What needs to be done: Of the records that follow, copy only the lines from the line containing "<td>HNZ</td>" to the line containing "<td>WB</td>", both included, exactly as written.

Saved data entries
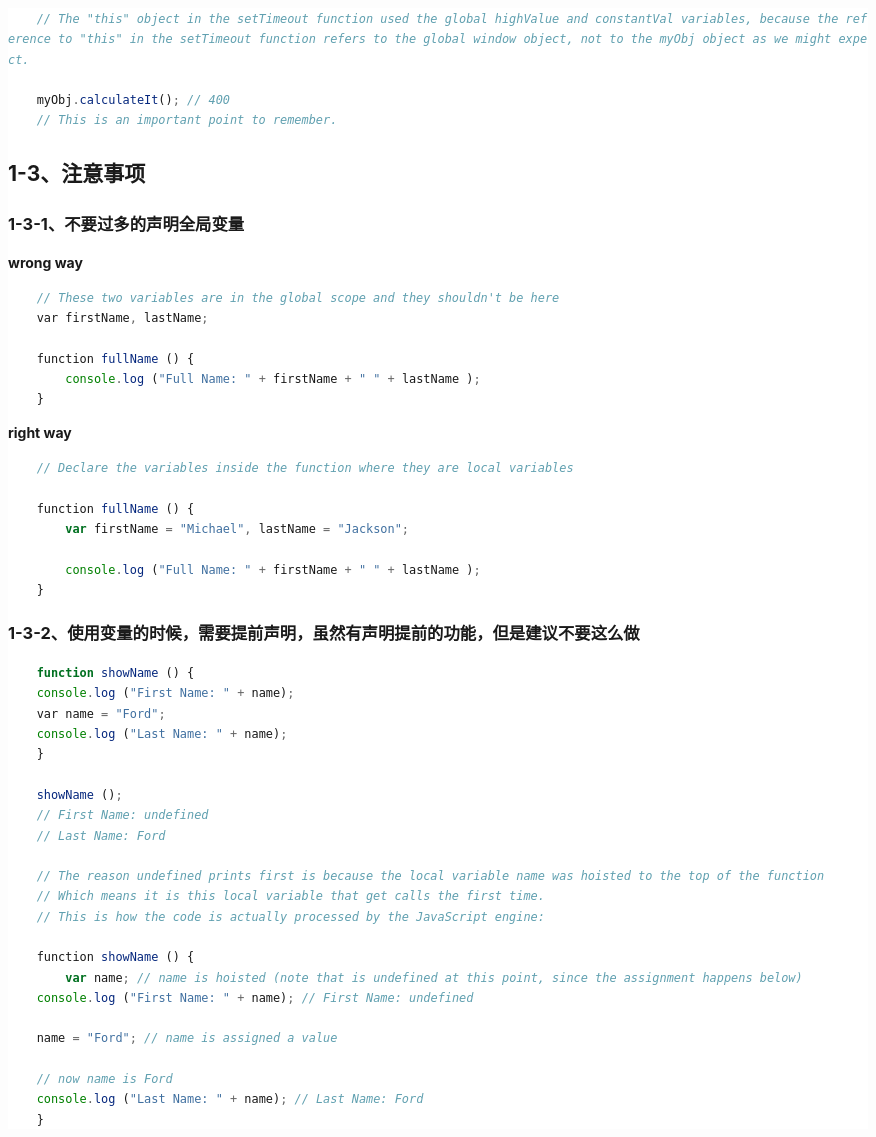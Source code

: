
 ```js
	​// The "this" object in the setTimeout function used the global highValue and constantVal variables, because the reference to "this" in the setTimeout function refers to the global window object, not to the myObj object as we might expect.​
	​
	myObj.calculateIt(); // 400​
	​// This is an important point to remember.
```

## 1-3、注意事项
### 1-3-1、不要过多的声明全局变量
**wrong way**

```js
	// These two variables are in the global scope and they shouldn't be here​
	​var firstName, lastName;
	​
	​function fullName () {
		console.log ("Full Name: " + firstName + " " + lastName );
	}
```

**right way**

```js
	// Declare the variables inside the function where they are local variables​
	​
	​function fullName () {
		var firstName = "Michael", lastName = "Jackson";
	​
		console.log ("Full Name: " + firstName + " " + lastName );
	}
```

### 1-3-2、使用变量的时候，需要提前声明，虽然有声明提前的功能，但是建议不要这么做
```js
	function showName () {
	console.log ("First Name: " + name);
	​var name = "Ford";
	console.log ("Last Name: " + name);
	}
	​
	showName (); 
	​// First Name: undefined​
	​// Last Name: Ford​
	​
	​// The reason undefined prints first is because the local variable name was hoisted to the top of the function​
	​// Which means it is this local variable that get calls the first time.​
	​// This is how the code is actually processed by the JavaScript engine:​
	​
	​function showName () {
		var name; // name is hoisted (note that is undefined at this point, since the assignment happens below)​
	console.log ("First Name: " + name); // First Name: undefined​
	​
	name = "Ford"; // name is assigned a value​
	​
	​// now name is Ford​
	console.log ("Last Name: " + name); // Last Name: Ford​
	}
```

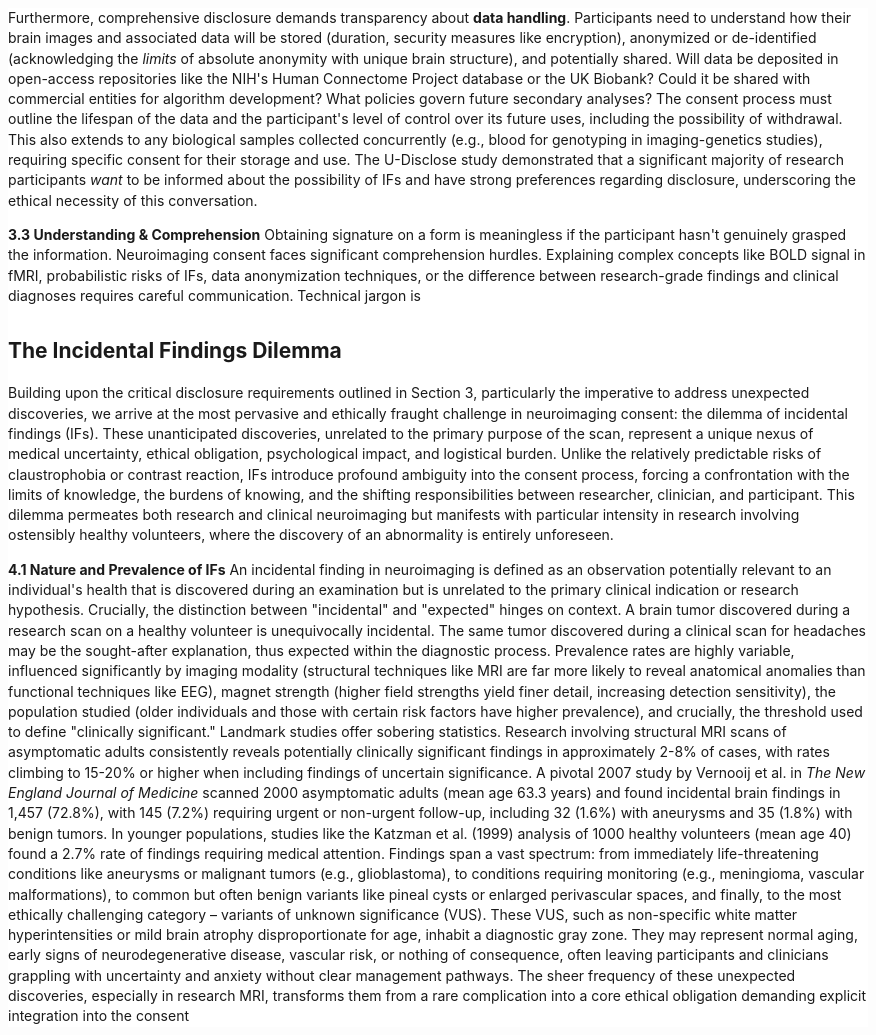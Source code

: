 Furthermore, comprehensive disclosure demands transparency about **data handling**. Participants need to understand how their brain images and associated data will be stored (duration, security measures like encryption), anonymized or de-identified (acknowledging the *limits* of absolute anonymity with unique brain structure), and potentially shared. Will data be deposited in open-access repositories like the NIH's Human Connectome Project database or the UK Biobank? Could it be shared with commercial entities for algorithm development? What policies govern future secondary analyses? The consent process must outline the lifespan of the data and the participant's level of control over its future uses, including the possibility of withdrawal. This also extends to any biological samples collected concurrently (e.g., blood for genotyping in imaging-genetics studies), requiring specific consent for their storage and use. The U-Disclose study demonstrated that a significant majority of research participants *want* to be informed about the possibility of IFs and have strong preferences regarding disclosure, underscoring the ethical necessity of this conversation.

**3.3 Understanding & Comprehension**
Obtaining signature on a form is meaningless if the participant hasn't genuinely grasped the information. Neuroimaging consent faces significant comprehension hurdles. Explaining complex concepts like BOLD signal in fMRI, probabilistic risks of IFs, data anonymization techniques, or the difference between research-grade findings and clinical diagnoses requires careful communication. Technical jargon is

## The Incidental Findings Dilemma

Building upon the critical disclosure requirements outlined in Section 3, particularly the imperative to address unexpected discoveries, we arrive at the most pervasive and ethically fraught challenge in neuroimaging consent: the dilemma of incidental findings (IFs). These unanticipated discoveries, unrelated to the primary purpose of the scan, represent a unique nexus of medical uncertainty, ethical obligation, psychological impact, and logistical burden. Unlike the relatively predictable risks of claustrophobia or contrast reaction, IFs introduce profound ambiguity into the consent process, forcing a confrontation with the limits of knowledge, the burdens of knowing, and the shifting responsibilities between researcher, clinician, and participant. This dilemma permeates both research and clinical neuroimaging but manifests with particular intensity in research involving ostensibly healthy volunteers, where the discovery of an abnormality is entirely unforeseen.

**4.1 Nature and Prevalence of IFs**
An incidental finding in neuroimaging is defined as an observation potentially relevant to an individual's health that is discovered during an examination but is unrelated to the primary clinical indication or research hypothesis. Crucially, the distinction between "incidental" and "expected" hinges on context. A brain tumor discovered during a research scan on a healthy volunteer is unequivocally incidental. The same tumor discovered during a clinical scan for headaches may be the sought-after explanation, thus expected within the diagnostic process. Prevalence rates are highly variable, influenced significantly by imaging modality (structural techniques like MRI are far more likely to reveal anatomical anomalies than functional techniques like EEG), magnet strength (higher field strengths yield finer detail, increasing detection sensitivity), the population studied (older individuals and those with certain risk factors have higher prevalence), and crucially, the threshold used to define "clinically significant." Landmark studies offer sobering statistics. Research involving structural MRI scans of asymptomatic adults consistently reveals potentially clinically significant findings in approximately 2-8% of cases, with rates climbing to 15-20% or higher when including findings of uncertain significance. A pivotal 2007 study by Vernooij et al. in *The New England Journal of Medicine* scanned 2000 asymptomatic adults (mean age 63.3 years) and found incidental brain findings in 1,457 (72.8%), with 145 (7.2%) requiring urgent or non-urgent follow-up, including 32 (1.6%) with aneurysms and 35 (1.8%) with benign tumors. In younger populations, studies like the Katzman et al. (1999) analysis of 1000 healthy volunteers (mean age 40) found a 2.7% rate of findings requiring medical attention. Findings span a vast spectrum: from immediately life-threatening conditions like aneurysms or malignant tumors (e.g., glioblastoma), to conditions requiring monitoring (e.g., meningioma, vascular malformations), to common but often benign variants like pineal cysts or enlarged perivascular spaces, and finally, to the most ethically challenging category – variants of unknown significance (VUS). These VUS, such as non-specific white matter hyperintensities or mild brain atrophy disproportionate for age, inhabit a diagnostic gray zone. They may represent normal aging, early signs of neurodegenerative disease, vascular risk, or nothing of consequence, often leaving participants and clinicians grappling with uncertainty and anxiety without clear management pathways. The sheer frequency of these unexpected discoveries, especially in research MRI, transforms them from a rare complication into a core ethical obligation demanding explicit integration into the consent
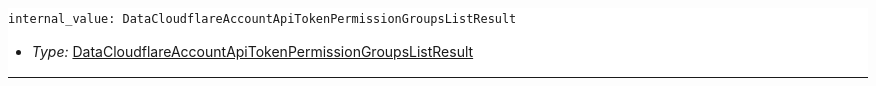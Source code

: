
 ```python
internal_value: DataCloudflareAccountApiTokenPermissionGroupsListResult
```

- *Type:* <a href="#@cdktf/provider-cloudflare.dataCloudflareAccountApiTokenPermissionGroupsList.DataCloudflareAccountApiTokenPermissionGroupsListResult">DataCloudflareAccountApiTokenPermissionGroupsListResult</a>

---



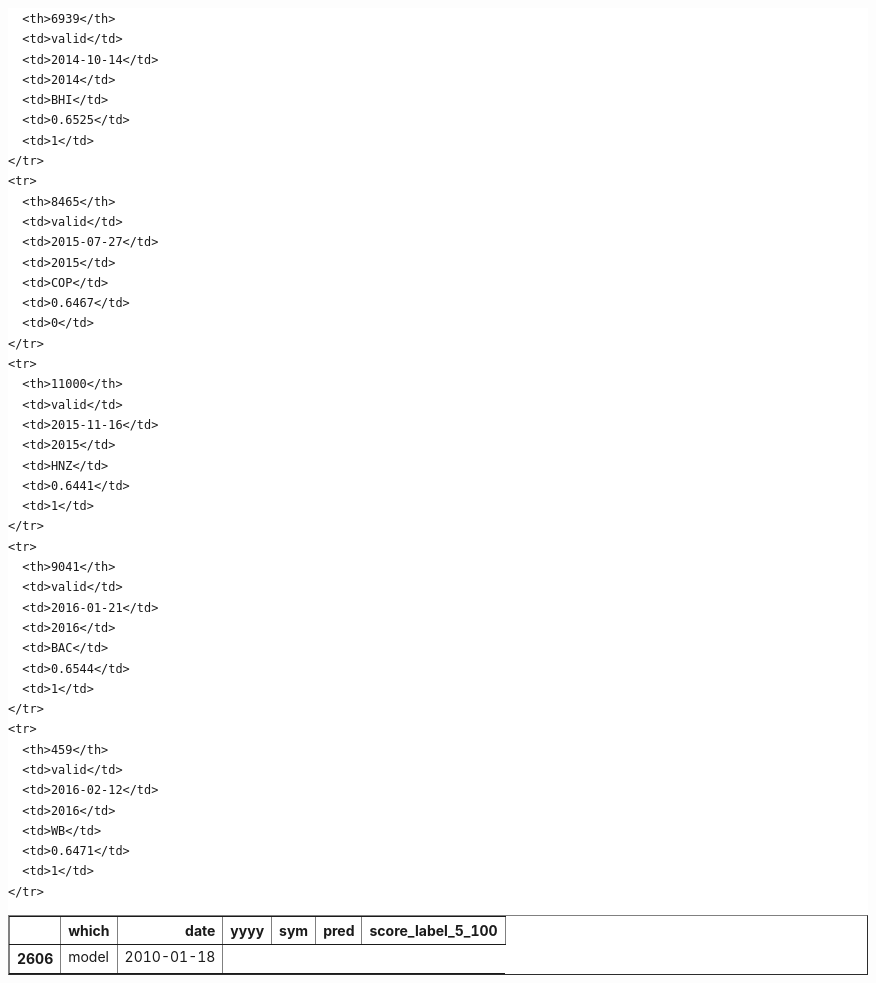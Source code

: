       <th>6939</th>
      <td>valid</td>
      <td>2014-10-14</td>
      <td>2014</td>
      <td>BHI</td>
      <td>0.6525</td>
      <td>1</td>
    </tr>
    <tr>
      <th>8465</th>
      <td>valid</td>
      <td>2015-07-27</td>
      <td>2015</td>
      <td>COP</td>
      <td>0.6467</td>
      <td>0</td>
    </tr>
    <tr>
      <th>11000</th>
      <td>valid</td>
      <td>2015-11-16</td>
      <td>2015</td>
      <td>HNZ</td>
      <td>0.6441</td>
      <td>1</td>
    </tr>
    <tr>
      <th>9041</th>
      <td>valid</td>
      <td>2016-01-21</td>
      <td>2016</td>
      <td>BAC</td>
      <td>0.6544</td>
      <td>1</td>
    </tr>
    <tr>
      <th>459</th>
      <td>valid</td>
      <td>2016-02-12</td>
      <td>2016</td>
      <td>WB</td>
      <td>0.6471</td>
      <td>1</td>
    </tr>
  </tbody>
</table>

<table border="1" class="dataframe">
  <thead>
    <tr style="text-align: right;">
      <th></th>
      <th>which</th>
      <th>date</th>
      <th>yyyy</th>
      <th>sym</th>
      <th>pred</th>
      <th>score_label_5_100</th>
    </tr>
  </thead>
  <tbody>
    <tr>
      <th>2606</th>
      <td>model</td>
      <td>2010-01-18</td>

Solution:
      <td>HNZ</td>
      <td>0.6441</td>
      <td>1</td>
    </tr>
    <tr>
      <th>9041</th>
      <td>valid</td>
      <td>2016-01-21</td>
      <td>2016</td>
      <td>BAC</td>
      <td>0.6544</td>
      <td>1</td>
    </tr>
    <tr>
      <th>459</th>
      <td>valid</td>
      <td>2016-02-12</td>
      <td>2016</td>
      <td>WB</td>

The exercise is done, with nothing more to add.